Del hábito nacería la crónica poética Necrópolis.

Ramón López Velarde, quien juraba haber contabilizado los pasos reclamados al cruce de la calle de Madero, con estación en la iglesia de San Felipe de Jesús, el Palacio de los Azulejos y el de Iturbide, la cafetería Lady Baltimore y, a veces, una casita de caricias clandestinas del callejón de La Condesa, regresaría fugazmente al recinto fúnebre del que fuera Paseo de Asanza al resguarde de un ataúd y el cobijo de un nutrido cortejo.

El final llegó de madrugada en los pequeños cuartitos en la casa de huéspedes de la avenida Jalisco 73: el baúl donde guardaba su traje negro y sus camisas almidonadas; su cama de tambor y colchón de borra. La tarde de cine en El Palacio. El viento helado que lo acompañó en su última caminata. Neumonía fulminante, diría el acta de defunción.
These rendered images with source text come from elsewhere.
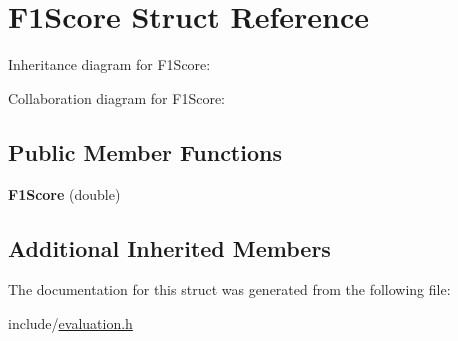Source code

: \hypertarget{structF1Score}{}\section{F1\+Score Struct Reference}
\label{structF1Score}


Inheritance diagram for F1\+Score\+:


Collaboration diagram for F1\+Score\+:
\subsection*{Public Member Functions}
\begin{DoxyCompactItemize}
\item 
\mbox{\label{structF1Score_aaf685f7cc41a614683ba9621a411fa23}} 
{\bfseries F1\+Score} (double)
\end{DoxyCompactItemize}
\subsection*{Additional Inherited Members}


The documentation for this struct was generated from the following file\+:\begin{DoxyCompactItemize}
\item 
include/\hyperlink{evaluation_8h}{evaluation.\+h}\end{DoxyCompactItemize}
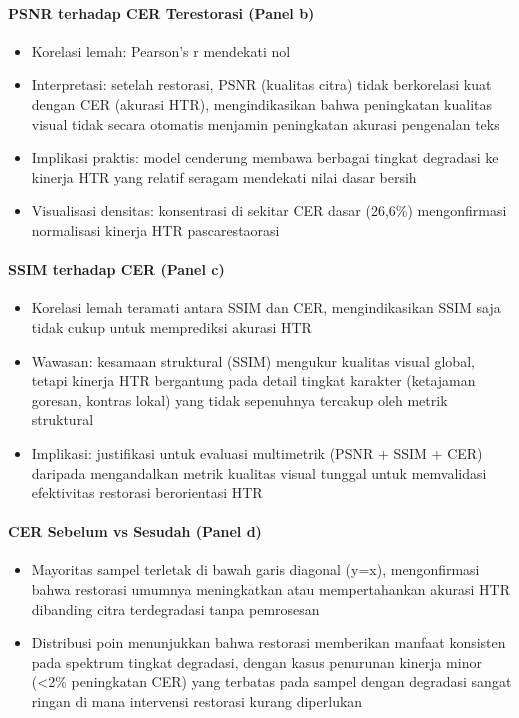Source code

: \documentclass[12pt,a4paper]{article}
\begin{document}
\paragraph{PSNR terhadap CER Terestorasi (Panel b)}
\begin{itemize}[nosep]
    \item Korelasi lemah: Pearson's r mendekati nol
    \item Interpretasi: setelah restorasi, PSNR (kualitas citra) tidak berkorelasi kuat dengan CER (akurasi HTR), mengindikasikan bahwa peningkatan kualitas visual tidak secara otomatis menjamin peningkatan akurasi pengenalan teks
    \item Implikasi praktis: model cenderung membawa berbagai tingkat degradasi ke kinerja HTR yang relatif seragam mendekati nilai dasar bersih
    \item Visualisasi densitas: konsentrasi di sekitar CER dasar (26,6\%) mengonfirmasi normalisasi kinerja HTR pascarestaorasi
\end{itemize}

\paragraph{SSIM terhadap CER (Panel c)}
\begin{itemize}[nosep]
    \item Korelasi lemah teramati antara SSIM dan CER, mengindikasikan SSIM saja tidak cukup untuk memprediksi akurasi HTR
    \item Wawasan: kesamaan struktural (SSIM) mengukur kualitas visual global, tetapi kinerja HTR bergantung pada detail tingkat karakter (ketajaman goresan, kontras lokal) yang tidak sepenuhnya tercakup oleh metrik struktural
    \item Implikasi: justifikasi untuk evaluasi multimetrik (PSNR + SSIM + CER) daripada mengandalkan metrik kualitas visual tunggal untuk memvalidasi efektivitas restorasi berorientasi HTR
\end{itemize}

\paragraph{CER Sebelum vs Sesudah (Panel d)}
\begin{itemize}[nosep]
    \item Mayoritas sampel terletak di bawah garis diagonal (y=x), mengonfirmasi bahwa restorasi umumnya meningkatkan atau mempertahankan akurasi HTR dibanding citra terdegradasi tanpa pemrosesan
    \item Distribusi poin menunjukkan bahwa restorasi memberikan manfaat konsisten pada spektrum tingkat degradasi, dengan kasus penurunan kinerja minor (<2\% peningkatan CER) yang terbatas pada sampel dengan degradasi sangat ringan di mana intervensi restorasi kurang diperlukan
\end{itemize}
\end{document}
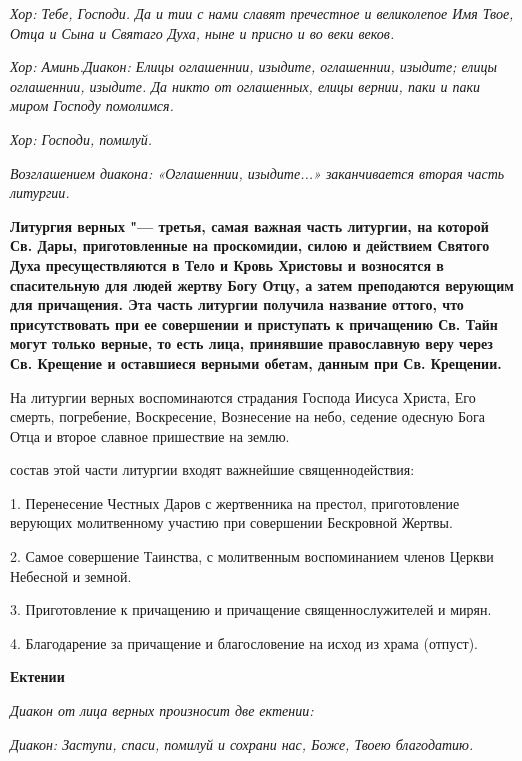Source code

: \itshape Хор:\normalfont{} Тебе, Господи. Да и тии с нами славят пречестное и великолепое Имя Твое, Отца и Сына и Святаго Духа, ныне и присно и во веки веков.


\itshape Хор:\normalfont{} Аминь.\itshape  Диакон:\normalfont{} Елицы оглашеннии, изыдите, оглашеннии, изыдите; елицы оглашеннии, изыдите. Да никто от оглашенных, елицы вернии, паки и паки миром Господу помолимся.


\itshape Хор:\normalfont{} Господи, помилуй.


\itshape Возглашением диакона: «Оглашеннии, изыдите...» заканчивается вторая часть литургии.\normalfont{}\mychapterending

 


\bfseries Литургия верных\normalfont{} "--- третья, самая важная часть литургии, на которой Св. Дары, приготовленные на проскомидии, силою и действием Святого Духа пресуществляются в Тело и Кровь Христовы и возносятся в спасительную для людей жертву Богу Отцу, а затем преподаются верующим для причащения. Эта часть литургии получила название оттого, что присутствовать при ее совершении и приступать к причащению Св. Тайн могут только верные, то есть лица, принявшие православную веру через Св. Крещение и оставшиеся верными обетам, данным при Св. Крещении.



  На литургии верных воспоминаются страдания Господа Иисуса Христа, Его смерть, погребение, Воскресение, Вознесение на небо, седение одесную Бога Отца и второе славное пришествие на землю.


 состав этой части литургии входят важнейшие священнодействия:


  1. Перенесение Честных Даров с жертвенника на престол, приготовление верующих молитвенному участию при совершении Бескровной Жертвы.


  2. Самое совершение Таинства, с молитвенным воспоминанием членов Церкви Небесной и земной. 


  3. Приготовление к причащению и причащение священнослужителей и мирян.


  4. Благодарение за причащение и благословение на исход из храма (отпуст).


\medskip\bfseries Ектении\normalfont{}\nopagebreak


\itshape Диакон от лица верных произносит две ектении:\normalfont{}


 \itshape  Диакон:\normalfont{} Заступи, спаси, помилуй и сохрани нас, Боже, Твоею благодатию.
Nacido en 1888 en Jerez, Zacatecas, el autor de Suave Patria en tributo al centenario de la consumación de la Independencia, medalla al mérito como poeta nacional, llegó a la Ciudad de México en 1919; siete años para vivirla, atesorarla, amarla.

La expedición cotidiana desde la aún joven colonia Roma se detenía en la avenida 5 de Mayo número 32. La primera crónica de la revista Pegaso, cuya dirección general compartía con Enrique González Martínez y Efrén Rebolledo, se tituló La amada Madero. En el trajín conoció al poeta Salvador Díaz Mirón, quien pese al agrio carácter le brindaría sólida amistad. En la fila estaban ya Manuel Aguirre Berlanga, quien le dio trabajo en la Secretaría de Gobernación; Amado Nervo; José Juan Tablada...

Musas

Los poemas se desgranarían en otras publicaciones como Revista de Revistas, Vida Moderna, en preámbulo a los diarios El Regional, de Guadalajara; El Eco, de San Luis; La Nación

La recopilación daría pauta a volúmenes impresos después de su muerte. Así El son del corazón y El minutero, con prólogo de Enrique Fernández Ledesma.

En la vena poética se entrelazan cuatro mujeres, dos de ellas mayores que él. Josefa de los Ríos (Fuensanta), acaso la musa más intensa, le adelantaba ocho años. Margarita Quijano, la última, diez. En la bitácora aparecen también Margarita Nevárez y Elisa, cuya silueta se quedó en la bruma: Y pensar que pudimos/ enlazar nuestras manos/ y apurar en un beso/ la comunión de fértiles veranos.

El poeta más intenso, el más atrevido en la tentativa de revelar el alma del hombre, de poner a flote las más sumergidas e insondables angustias, diría Xavier Villaurrutia.

La casa de dos plantas donde se agotó la vida del poeta, convertida la avenida Jalisco en Álvaro Obregón, se convertiría primero en Casa del estudiante zacatecano y finalmente en Museo del Poeta, en abrigo a los acervos bibliográficos de Salvador Novo y Efraín Huerta, a la par de la cama, los enseres, la mesita de trabajo del hombre que alzó su voz a la mitad del foro.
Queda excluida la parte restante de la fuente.